* _The problem_
Go through the data line by line. Copy each one holding the string "above".

* _Data provided_
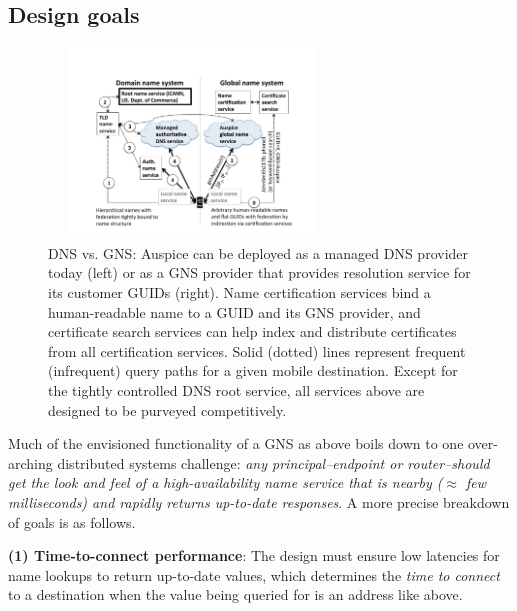\subsection{Design goals}
\label{sec:design_goals}

\begin{figure}[htbp]
	\vsp
	\begin{center}
		\includegraphics[width=3in,height=2in]{figure/DNS-GNS.pdf}
		\figvsp
		\caption{\small{DNS vs. GNS: Auspice can be deployed as a managed DNS provider today (left) or as a GNS provider that provides resolution service for its customer GUIDs (right). Name certification services bind a human-readable name to a GUID and its GNS provider, and certificate search services can help index and distribute certificates from all certification services. Solid (dotted) lines represent frequent (infrequent) query paths for a given mobile destination. Except for the tightly controlled DNS root  service, all services above are designed to be purveyed competitively.} 
		}\label{fig:DNS_GNS}
	\end{center}
	\figvsp
\end{figure}

Much of the envisioned functionality of a GNS as above boils down to one over-arching distributed systems challenge: {\em any principal--endpoint or router--should get the look and feel of a high-availability name service that is nearby ($\approx$ few milliseconds) and rapidly returns up-to-date responses}. A more precise breakdown of goals is as follows.

{\bf (1) Time-to-connect performance}: The design must ensure low latencies  for name lookups to return up-to-date values, which determines the {\em time to connect} to a destination when the value being queried for is an address like above.  %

* _Result_
		\caption{\small{DNS vs. GNS: Auspice can be deployed as a managed DNS provider today (left) or as a GNS provider that provides resolution service for its customer GUIDs (right). Name certification services bind a human-readable name to a GUID and its GNS provider, and certificate search services can help index and distribute certificates from all certification services. Solid (dotted) lines represent frequent (infrequent) query paths for a given mobile destination. Except for the tightly controlled DNS root  service, all services above are designed to be purveyed competitively.} 
Much of the envisioned functionality of a GNS as above boils down to one over-arching distributed systems challenge: {\em any principal--endpoint or router--should get the look and feel of a high-availability name service that is nearby ($\approx$ few milliseconds) and rapidly returns up-to-date responses}. A more precise breakdown of goals is as follows.
{\bf (1) Time-to-connect performance}: The design must ensure low latencies  for name lookups to return up-to-date values, which determines the {\em time to connect} to a destination when the value being queried for is an address like above.  %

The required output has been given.